A justiça não pode continuar como está, lenta e não satisfazendo o cidadão. Exigimos ao governo mais atenção para a situação desta ilha, mais recursos humanos, materiais, viaturas, equipamentos de treino e instrumentos de laboratório para a Policia Nacional e Policia Judiciária a fim de executarem com maior rigor e qualidade as suas funções de segurança e de investigação criminal.

 

A iluminação nas vias públicas também é importante para a segurança da população e o cidadão paga a competente taxa.

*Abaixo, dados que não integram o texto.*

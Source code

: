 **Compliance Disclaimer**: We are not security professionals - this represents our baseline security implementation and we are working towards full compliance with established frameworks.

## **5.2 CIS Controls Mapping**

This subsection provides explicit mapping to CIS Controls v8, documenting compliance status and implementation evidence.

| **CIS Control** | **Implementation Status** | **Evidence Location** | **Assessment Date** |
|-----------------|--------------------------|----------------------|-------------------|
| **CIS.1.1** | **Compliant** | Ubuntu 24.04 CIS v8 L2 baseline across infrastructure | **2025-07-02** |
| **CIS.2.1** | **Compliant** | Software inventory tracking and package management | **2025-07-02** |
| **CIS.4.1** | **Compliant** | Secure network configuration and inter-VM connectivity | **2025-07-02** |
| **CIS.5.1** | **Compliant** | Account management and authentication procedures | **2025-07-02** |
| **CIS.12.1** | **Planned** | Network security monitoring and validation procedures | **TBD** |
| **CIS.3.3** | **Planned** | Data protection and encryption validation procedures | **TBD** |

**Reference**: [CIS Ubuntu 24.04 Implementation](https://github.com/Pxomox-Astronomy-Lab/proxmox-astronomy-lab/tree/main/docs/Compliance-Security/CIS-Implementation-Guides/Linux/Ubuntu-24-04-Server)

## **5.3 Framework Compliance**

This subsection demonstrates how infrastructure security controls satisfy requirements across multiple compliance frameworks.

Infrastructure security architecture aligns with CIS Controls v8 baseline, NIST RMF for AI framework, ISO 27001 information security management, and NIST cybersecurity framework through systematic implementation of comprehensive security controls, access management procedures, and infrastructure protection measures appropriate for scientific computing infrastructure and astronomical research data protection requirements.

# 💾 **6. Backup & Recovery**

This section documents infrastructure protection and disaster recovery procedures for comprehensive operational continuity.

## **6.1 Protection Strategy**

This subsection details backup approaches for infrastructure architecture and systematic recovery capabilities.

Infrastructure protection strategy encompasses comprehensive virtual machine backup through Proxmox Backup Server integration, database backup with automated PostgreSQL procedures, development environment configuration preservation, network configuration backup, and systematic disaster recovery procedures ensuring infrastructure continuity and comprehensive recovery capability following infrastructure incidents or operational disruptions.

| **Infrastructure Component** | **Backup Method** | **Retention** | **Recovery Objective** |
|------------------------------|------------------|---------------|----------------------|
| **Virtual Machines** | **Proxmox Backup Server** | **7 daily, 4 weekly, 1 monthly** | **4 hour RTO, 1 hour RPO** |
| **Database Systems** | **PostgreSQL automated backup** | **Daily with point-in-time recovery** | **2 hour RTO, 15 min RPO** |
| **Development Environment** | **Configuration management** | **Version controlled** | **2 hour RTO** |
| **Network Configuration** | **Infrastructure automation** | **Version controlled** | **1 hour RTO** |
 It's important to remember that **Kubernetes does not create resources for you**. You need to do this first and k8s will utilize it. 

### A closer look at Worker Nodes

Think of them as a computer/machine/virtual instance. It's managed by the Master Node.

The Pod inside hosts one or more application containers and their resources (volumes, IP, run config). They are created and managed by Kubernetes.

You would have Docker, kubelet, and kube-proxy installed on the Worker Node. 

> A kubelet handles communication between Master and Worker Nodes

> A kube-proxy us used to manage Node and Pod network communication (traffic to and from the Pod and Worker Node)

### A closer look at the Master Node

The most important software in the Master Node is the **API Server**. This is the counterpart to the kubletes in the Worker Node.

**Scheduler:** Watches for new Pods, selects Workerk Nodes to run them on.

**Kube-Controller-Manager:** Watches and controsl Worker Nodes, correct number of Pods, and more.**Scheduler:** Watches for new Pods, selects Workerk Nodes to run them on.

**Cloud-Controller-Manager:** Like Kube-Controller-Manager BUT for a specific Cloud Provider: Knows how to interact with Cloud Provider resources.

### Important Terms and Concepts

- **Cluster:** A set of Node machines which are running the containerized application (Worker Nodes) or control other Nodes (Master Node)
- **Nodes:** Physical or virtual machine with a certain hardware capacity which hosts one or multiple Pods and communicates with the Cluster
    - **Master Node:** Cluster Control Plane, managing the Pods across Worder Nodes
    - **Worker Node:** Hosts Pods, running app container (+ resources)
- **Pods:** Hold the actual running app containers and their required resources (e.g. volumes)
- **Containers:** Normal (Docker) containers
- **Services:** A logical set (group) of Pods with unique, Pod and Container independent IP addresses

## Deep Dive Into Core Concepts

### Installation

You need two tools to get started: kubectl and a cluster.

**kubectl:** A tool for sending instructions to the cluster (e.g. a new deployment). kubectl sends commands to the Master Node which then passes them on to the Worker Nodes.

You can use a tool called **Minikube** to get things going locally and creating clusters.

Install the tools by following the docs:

Aproveitamos para exigir a Electra para dar uma atenção especial as ruas que ainda continuam bastante escuras criando assim oportunidade para assaltos e crimes.

 

Resolver também a morosidade de emissão de passaportes que traz constrangimentos aos serviços de fronteira e vem prejudicando gravemente a vida dos cabo-verdianos.

 

Para o Tribunal de S. Vicente exigimos mais um juiz para diminuir, dar vazão aos processos que aguardam julgamento/sentença, mais procuradores para apoiar, fazer diminuir a morosidade de análise dos processos, pois da queixa até obter a resposta e actuação da PJ e PN leva muito tempo.

 

Pedimos mais dignidade, melhores condições para o Tribunal da Relação de Barlavento, o espaço é pequeno, secretaria na varanda e ao mesmo tempo corredor para circular. Solicitamos ainda uma biblioteca condigna à altura do Tribunal de Relação e do Tribunal da Comarca de S Vicente.

 

Estivemos na Delegação do Ministério para saber do início do ano lectivo. Iniciaram bem mas ainda em falta alguns professores do E. Básico e do Secundário.

 

Aqui chamamos atenção pois foi dito e aprovado que o pré-escolar seria gratuito e os jardins estão a cobrar mensalidades. O governo deverá informar e generalizar de forma que os pais saibam que o pré-escolar é gratuito, os dois últimos anos. O bem-estar socioeconómico dos cabo-verdianos é nossa preocupação e os problemas sociais continuam e a agravar-se. O Governo tem que dar o ar da sua graça e mostrar sua preocupação não só para esta ilha mas para todas as ilhas.

        

Em S Vicente cerca de 1500 famílias em situação grave sem habitação condigna e muitos sem o que comer, pois não tem rendimentos, falta-lhes trabalho. Habitações em alvenaria (cimento e pedra) com tectos em más condições, outros a cair e outros já caíram. O programa Konpo bo kaza é para alguns e não tem capacidade suficiente para resolver estas situações.

 

O Ministério de família e questões sociais com a Camara deverá ter um plano para agir o mais rápido possível e ajudar /colaborar com estas famílias sofridas e não as deixar nestas situações. O desemprego continua e sem soluções, os jovens cansados de espera dos empregos prometidos e com dificuldades de obter um passaporte nem podem dizer que caminho do mar é solução e resta a esperança de um dia melhor!